Globally, water supplies are abundant, but they are unevenly distributed among and within countries. In some areas, water withdrawals are so high, relative to supply, that surface water supplies are literally shrinking and groundwater reserves are being depleted faster than they can be replenished by precipitation . (See Water Demand is Growing, But Supplies Are Limited.)
This situation has already caused serious water shortages to develop in some regions, shortchanging human water needs and damaging aquatic ecosystems. A 1997 United Nations assessment of freshwater resources found that one third of the world’s population lives in countries experiencing moderate to high water stress. To arrive at its estimate, the United Nations determined each country’s ratio of water consumption to water availability – its use-to-resource index – which is a good gauge of overall pressure on water resources . Moderate to high stress translates to consumption levels that exceed 20 percent of available supply .

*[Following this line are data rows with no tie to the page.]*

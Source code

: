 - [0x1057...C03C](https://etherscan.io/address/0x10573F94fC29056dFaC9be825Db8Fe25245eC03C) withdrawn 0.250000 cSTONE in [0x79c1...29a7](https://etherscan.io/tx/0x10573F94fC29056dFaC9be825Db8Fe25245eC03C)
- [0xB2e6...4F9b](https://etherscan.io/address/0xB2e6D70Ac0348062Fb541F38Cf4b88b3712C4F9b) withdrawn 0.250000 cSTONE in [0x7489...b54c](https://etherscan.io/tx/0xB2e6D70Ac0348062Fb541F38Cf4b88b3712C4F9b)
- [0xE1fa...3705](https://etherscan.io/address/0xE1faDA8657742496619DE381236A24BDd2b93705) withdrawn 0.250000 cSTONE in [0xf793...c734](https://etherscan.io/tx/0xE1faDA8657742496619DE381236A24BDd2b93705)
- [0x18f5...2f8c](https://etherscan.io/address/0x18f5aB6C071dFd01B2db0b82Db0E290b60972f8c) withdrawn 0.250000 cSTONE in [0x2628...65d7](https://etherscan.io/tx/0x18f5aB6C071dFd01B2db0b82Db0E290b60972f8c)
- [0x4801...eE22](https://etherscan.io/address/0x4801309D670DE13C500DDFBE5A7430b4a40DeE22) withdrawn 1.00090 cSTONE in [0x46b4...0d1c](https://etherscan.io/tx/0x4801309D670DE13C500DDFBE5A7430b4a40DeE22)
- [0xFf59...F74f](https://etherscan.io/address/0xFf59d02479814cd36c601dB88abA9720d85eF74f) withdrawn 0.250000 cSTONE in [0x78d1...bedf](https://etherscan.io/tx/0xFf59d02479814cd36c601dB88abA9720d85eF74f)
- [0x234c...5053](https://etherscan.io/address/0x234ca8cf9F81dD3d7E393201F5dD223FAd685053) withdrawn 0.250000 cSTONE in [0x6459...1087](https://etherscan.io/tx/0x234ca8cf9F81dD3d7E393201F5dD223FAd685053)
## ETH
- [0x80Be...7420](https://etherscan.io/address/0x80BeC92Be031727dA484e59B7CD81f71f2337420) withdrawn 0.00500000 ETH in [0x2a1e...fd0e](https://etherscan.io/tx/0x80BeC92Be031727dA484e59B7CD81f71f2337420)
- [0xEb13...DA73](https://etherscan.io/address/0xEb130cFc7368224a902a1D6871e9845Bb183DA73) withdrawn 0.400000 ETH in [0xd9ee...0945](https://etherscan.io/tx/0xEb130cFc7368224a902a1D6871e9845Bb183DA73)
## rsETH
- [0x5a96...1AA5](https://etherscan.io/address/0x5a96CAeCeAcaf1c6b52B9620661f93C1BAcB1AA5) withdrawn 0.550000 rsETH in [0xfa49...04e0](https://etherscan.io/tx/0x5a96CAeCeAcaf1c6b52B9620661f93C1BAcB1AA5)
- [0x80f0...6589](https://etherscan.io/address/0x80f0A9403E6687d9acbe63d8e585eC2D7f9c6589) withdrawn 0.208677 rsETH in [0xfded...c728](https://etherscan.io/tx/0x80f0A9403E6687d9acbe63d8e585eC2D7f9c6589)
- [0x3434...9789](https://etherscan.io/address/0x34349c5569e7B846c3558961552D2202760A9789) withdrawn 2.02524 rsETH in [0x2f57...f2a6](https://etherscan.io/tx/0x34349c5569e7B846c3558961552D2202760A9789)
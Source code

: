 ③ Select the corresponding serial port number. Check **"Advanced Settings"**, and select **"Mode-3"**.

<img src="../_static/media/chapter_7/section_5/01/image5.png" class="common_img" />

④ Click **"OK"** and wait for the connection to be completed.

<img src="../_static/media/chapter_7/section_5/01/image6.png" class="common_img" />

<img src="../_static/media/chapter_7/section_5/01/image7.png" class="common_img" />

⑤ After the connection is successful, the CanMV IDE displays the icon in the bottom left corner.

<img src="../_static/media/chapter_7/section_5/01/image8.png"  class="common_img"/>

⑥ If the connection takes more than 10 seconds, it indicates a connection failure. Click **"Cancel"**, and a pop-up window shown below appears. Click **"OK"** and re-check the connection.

The U.N. assessment makes clear that the global water situation will get considerably worse over the next 30 years without major improvements in the way water is allocated and used. In fact, the United Nations projects that the share of the world’s population in countries undergoing moderate or high water stress could rise to two thirds by 2025. Population growth and socioeconomic development are currently driving a rapid increase in water demand, especially from the industrial and household sectors. Industrial water use, for example, is predicted to double by 2025 if current growth trends persist .
Water use in agriculture is slated to increase as world food demand rises. Agriculture already accounts for about 70 percent of water consumption worldwide, and the United Nations projects a 50- to 100-percent increase in irrigation water by 2025 . (See Agriculture Dominates Water Use, But Its Share Will Decline.)
Much of the projected increase in water demand will occur in developing countries, where population growth and industrial and agricultural expansion will be greatest. However, per capita consumption continues to rise in the industrialized world as well.
Water pollution adds enormously to existing problems of local and regional water scarcity by removing large volumes of water from the available supply. Water quality in most of the developed countries has steadily improved in recent years, thanks to strict legislation and major investments in new water and sanitation infrastructure. Even in the developed world, however, wastewater is not necessarily treated before discharge. In the southern member states of the European Union, about 50 percent of the population is not yet connected to sewage treatment operations .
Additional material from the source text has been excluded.